If you unplug the IAC and it acts normal, then your problem is not the clutch master cylinder which has no relationship to idle.
Do you still have the old IAC? If so, I'd recommend cleaning it, and re-installing it. It was probably merely dirty. Also clean the throttle body and throttle plate. The best thing to use is simply a rag and elbow grease. You can put a dab of carb cleaner on the rag, but I would not spray it inside the TB. I worry about chemical reactions between the chemicals in the cleaner and the TB. No issues have been reported, but since it can be wiped out with a simple cloth, I typically choose the simplest method.
Clean the IAC with carb cleaner, and be sure to use a Q-tip to move the plunger and clean the outside of the plunger. Allow to dry.
You might also want to clean your MAF while you're at it using spray MAF cleaner.
Once you've done all of this, remove the negative battery terminal for 5 mins or so, and then put it back on. This will reset your fuel settings. Start the engine, and do not touch the accel. Allow it to idle for 5 mins after the idle settles down to about 1k rpm.
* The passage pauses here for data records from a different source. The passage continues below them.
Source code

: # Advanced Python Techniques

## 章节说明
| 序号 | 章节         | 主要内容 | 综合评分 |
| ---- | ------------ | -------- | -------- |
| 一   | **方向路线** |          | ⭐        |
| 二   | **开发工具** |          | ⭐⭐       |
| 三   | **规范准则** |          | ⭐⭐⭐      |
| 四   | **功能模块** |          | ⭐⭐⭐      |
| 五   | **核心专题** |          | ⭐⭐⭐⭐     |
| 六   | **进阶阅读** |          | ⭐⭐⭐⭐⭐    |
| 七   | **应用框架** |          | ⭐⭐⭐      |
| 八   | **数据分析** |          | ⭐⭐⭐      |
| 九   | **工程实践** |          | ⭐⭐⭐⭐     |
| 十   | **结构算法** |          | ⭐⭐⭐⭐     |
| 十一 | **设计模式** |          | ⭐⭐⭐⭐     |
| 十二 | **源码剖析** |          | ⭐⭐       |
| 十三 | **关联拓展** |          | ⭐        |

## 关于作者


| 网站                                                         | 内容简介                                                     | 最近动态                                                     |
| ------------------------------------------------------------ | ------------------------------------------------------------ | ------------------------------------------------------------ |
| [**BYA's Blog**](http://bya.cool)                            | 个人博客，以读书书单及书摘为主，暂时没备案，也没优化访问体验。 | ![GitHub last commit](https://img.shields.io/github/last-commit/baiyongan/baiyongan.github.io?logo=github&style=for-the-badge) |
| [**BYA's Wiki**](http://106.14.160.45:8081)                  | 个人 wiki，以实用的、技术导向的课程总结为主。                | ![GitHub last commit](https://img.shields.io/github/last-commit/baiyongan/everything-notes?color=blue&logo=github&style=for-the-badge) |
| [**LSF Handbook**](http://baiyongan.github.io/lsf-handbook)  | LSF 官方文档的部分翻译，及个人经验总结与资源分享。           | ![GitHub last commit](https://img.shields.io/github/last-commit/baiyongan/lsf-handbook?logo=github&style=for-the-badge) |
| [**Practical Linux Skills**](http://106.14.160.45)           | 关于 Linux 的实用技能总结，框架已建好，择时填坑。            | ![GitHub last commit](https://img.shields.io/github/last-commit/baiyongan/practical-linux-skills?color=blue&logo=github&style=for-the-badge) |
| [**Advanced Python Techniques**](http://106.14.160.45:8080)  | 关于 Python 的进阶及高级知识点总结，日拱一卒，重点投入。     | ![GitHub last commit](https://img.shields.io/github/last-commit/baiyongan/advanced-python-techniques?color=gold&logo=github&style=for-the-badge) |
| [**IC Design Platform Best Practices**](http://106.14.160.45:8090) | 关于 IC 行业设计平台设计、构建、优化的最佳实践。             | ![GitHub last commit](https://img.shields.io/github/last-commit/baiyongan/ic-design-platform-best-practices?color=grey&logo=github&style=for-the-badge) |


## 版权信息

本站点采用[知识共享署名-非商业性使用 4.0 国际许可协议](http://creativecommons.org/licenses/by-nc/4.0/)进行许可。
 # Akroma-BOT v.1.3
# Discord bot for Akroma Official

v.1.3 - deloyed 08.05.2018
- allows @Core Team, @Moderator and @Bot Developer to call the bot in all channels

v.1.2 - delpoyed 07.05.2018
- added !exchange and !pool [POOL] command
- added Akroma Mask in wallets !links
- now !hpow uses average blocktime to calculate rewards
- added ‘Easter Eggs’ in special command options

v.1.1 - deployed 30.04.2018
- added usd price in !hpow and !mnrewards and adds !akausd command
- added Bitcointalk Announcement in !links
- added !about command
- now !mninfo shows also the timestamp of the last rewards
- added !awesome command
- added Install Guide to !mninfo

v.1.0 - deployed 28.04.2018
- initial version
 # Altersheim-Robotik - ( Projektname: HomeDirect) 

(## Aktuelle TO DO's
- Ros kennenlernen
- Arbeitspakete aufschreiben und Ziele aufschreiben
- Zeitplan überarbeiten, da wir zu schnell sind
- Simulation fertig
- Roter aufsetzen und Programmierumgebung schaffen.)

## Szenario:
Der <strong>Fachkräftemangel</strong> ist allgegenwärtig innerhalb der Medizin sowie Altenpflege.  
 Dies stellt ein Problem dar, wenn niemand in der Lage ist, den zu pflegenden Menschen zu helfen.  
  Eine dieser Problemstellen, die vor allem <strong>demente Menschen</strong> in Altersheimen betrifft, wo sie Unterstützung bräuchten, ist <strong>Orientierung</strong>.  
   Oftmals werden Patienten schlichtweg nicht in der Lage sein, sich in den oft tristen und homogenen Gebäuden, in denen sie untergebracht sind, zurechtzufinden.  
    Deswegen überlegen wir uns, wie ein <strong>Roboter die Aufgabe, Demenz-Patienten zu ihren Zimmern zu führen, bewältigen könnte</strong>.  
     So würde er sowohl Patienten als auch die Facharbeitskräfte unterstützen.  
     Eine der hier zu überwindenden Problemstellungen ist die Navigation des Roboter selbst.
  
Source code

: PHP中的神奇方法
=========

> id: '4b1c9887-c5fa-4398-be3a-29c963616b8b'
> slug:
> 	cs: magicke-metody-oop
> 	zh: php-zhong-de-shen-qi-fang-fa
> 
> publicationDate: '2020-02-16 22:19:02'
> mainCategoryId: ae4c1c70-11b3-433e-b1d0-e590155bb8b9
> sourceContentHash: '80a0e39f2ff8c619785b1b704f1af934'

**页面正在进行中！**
If the idle never settles down, then you have a mechanical problem somewhere. During the 5 min period, you will notice slight fluctuations in the idle, that is normal. The ECU is testing for the optimal settings, when it is finished, the idle will drop down to 7-800 which is where it should be normally. If you touch the accelerator during the test, the test will reset and start over again.
You might be able to get away with trying just the A/F reset procedure as described above- assuming that the IAC you just replaced is good. I always try cleaning the original IAC first. More than half the time that solves the problems. If the seal around the outside of the plunger is damaged, then the IAC is no good, so don't bother cleaning it. If cleaning doesn't make it seat completely sealing off the two chambers from each other, then it's probably not good either.